Switch off the noise of sin
It is that time of the year again when we are bombarded by images of forced jollity and superfluous commercialism. That time of the year which in our secular age is termed X-mas.
Those of us to whom it is still Christmas, the birthday of the Saviour, will be straining for correct perspectives to recall the light of heaven visiting the earthly shores. And so Advent becomes a time to recreate silence, to prepare for the Silent Night. That is why I find myself reading Let God’s Light Shine Forth: The Spiritual Vision of Pope Benedict XVI, edited by Robert Moynihan.
Speaking of things poisoning man, Pope Benedict says: The capacity to love, that is, the capacity to wait in patience for what is not under one’s own control and to let oneself receive this as a gift, is suffocated by the speedy fulfilments in which I am dependent on no one, but in which I am never obliged to emerge from my own self, and thus never find the path into my own self. What is Advent if not time to cultivate the capacity to love?
At Christmas God, in utter vulnerability, surrenders in the silence of self-giving love. We give him our answer, of course, just before Easter, when we crucify him. When we say we want human reliant autonomy. When we say God must bend to our wills or leave us alone. When, too steeped in self-assertive ways, what the Holy Father calls speedy fulfilments, we scream; We want Barabbas, the hardened criminal to the responsibilities of opening up our capacity to love.
We’re always making plans without consulting the will of God. Divine principles shun short-cuts, demand a life-long commitment. We are too busy for the demands of love that require we die to our own will. We find them too encumbering and prefer instant gratification. We change our language to accommodate our preferences, to nullify the weight of sin. We call lies another point of view. After all there’s no Truth but many truths, and so we’re free to be inventive even about truth.
This is the death of God that Nietzsche talked about: the disappearance of representative structure to build meaningful relations between each other. And we wonder why our relationships do not last. This loss of language to its connection with reality is a danger Socrates warned about in his battles with the Sophists.
We cheapen self-knowledge know yourself to fashionable vulgarity of consumerist culture where getting to know your inner self means anything from narcissist navel gazing to deluded pop psychology. Self-denial is seen as perversion. Principles are shunned as being stiff. Humility is putting yourself down; while assertiveness is being positive. Everything must be relative to be cool. Truth offends so it must be sacrificed.

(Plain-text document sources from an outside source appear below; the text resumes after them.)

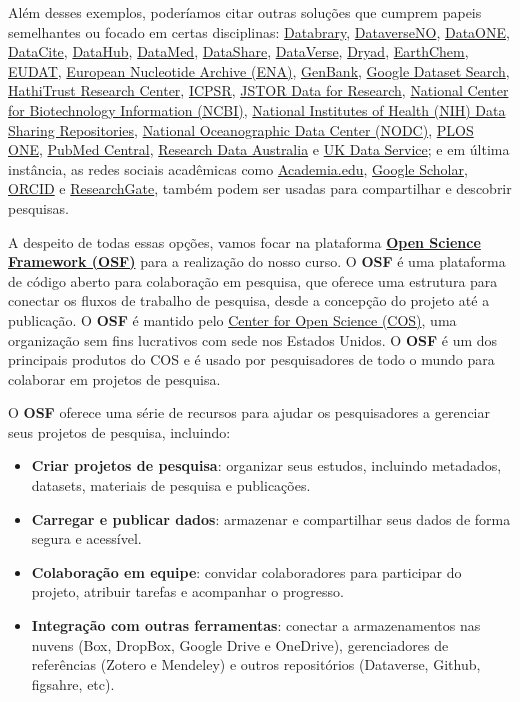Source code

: \documentclass[
  a4paper,
]{article}
\providecommand{\tightlist}{%
  \setlength{\itemsep}{0pt}\setlength{\parskip}{0pt}}\usepackage{longtable,booktabs,array}
\begin{document}
Além desses exemplos, poderíamos citar outras soluções que cumprem
papeis semelhantes ou focado em certas disciplinas:
\href{databrary.org}{Databrary}, \href{dataverse.no}{DataverseNO},
\href{dataone.org}{DataONE}, \href{datacite.org}{DataCite},
\href{datahub.io}{DataHub}, \href{datamed.org}{DataMed},
\href{datashare.is.ed.ac.uk}{DataShare},
\href{dataverse.org}{DataVerse}, \href{datadryad.org}{Dryad},
\href{earthchem.org}{EarthChem}, \href{eudat.eu}{EUDAT},
\href{www.ebi.ac.uk/ena/browser/home}{European Nucleotide Archive
(ENA)}, \href{ncbi.nlm.nih.gov/genbank}{GenBank},
\href{datasetsearch.research.google.com}{Google Dataset Search},
\href{hathitrust.org}{HathiTrust Research Center},
\href{icpsr.umich.edu}{ICPSR}, \href{jstor.org}{JSTOR Data for
Research}, \href{ncbi.nlm.nih.gov}{National Center for Biotechnology
Information (NCBI)}, \href{nih.gov}{National Institutes of Health (NIH)
Data Sharing Repositories}, \href{data.noaa.gov}{National Oceanographic
Data Center (NODC)}, \href{plos.org}{PLOS ONE},
\href{ncbi.nlm.nih.gov/pmc}{PubMed Central},
\href{researchdata.ands.org.au}{Research Data Australia} e
\href{ukdataservice.ac.uk}{UK Data Service}; e em última instância, as
redes sociais acadêmicas como \href{academia.edu}{Academia.edu},
\href{scholar.google.com}{Google Scholar}, \href{orcid.org}{ORCID} e
\href{researchgate.net}{ResearchGate}, também podem ser usadas para
compartilhar e descobrir pesquisas.

A despeito de todas essas opções, vamos focar na plataforma
\href{https://osf.io/}{\textbf{Open Science Framework (OSF)}} para a
realização do nosso curso. O \textbf{OSF} é uma plataforma de código
aberto para colaboração em pesquisa, que oferece uma estrutura para
conectar os fluxos de trabalho de pesquisa, desde a concepção do projeto
até a publicação. O \textbf{OSF} é mantido pelo
\href{https://www.cos.io/}{Center for Open Science (COS)}, uma
organização sem fins lucrativos com sede nos Estados Unidos. O
\textbf{OSF} é um dos principais produtos do COS e é usado por
pesquisadores de todo o mundo para colaborar em projetos de pesquisa.

O \textbf{OSF} oferece uma série de recursos para ajudar os
pesquisadores a gerenciar seus projetos de pesquisa, incluindo:

\begin{itemize}
\tightlist
\item
  \textbf{Criar projetos de pesquisa}: organizar seus estudos, incluindo
  metadados, datasets, materiais de pesquisa e publicações.
\item
  \textbf{Carregar e publicar dados}: armazenar e compartilhar seus
  dados de forma segura e acessível.
\item
  \textbf{Colaboração em equipe}: convidar colaboradores para participar
  do projeto, atribuir tarefas e acompanhar o progresso.
\item
  \textbf{Integração com outras ferramentas}: conectar a armazenamentos
  nas nuvens (Box, DropBox, Google Drive e OneDrive), gerenciadores de
  referências (Zotero e Mendeley) e outros repositórios (Dataverse,
  Github, figsahre, etc).
\end{itemize}
\end{document}
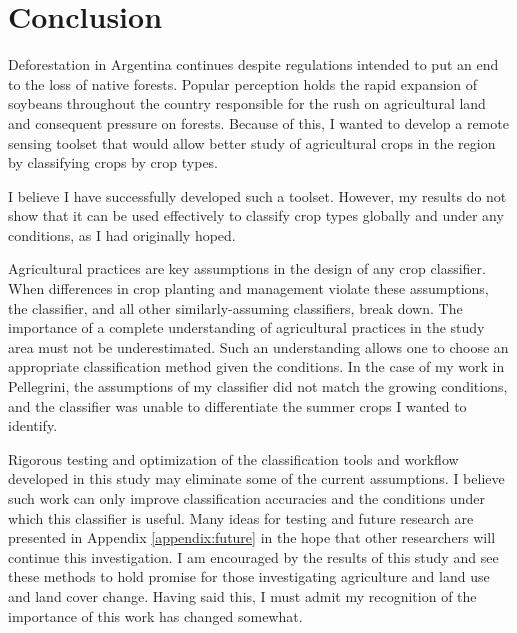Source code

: \chapter{Conclusion}

Deforestation in Argentina continues despite regulations intended to put an end to the loss of native forests. Popular perception holds the rapid expansion of soybeans throughout the country responsible for the rush on agricultural land and consequent pressure on forests. Because of this, I wanted to develop a remote sensing toolset that would allow better study of agricultural crops in the region by classifying crops by crop types.

I believe I have successfully developed such a toolset. However, my results do not show that it can be used effectively to classify crop types globally and under any conditions, as I had originally hoped.

Agricultural practices are key assumptions in the design of any crop classifier. When differences in crop planting and management violate these assumptions, the classifier, and all other similarly-assuming classifiers, break down. The importance of a complete understanding of agricultural practices in the study area must not be underestimated. Such an understanding allows one to choose an appropriate classification method given the conditions. In the case of my work in Pellegrini, the assumptions of my classifier did not match the growing conditions, and the classifier was unable to differentiate the summer crops I wanted to identify.

Rigorous testing and optimization of the classification tools and workflow developed in this study may eliminate some of the current assumptions. I believe such work can only improve classification accuracies and the conditions under which this classifier is useful.  Many ideas for testing and future research are presented in Appendix \ref{appendix:future} in the hope that other researchers will continue this investigation. I am encouraged by the results of this study and see these methods to hold promise for those investigating agriculture and land use and land cover change. Having said this, I must admit my recognition of the importance of this work has changed somewhat.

And you wonder why our sentences start and like confetti are sprinkled with the word like. Everything must, like, be so, so, since the only acceptable dogma is, like, that of the hierarchy-defying nonconformists sovereign individual. Like, you know what I mean?
The richer we become materially the more we seem to be discontent. Why? The answer is in that haunting line of the Psalm: Thou givest them their hearts desires and send leanness withal into their souls.
Rediscovering capacity to love, that is living a life of Advent, of prayerful watchfulness, is not an easy thing to do. You have to wait with the humble patience of shepherds for the star to appear from the East and lead to Bethlehem. To find it means outsmarting the Herods (and, in a way, the Harrods) of this world, and fleeing to Egypt, trusting that God pilots the journey of your life.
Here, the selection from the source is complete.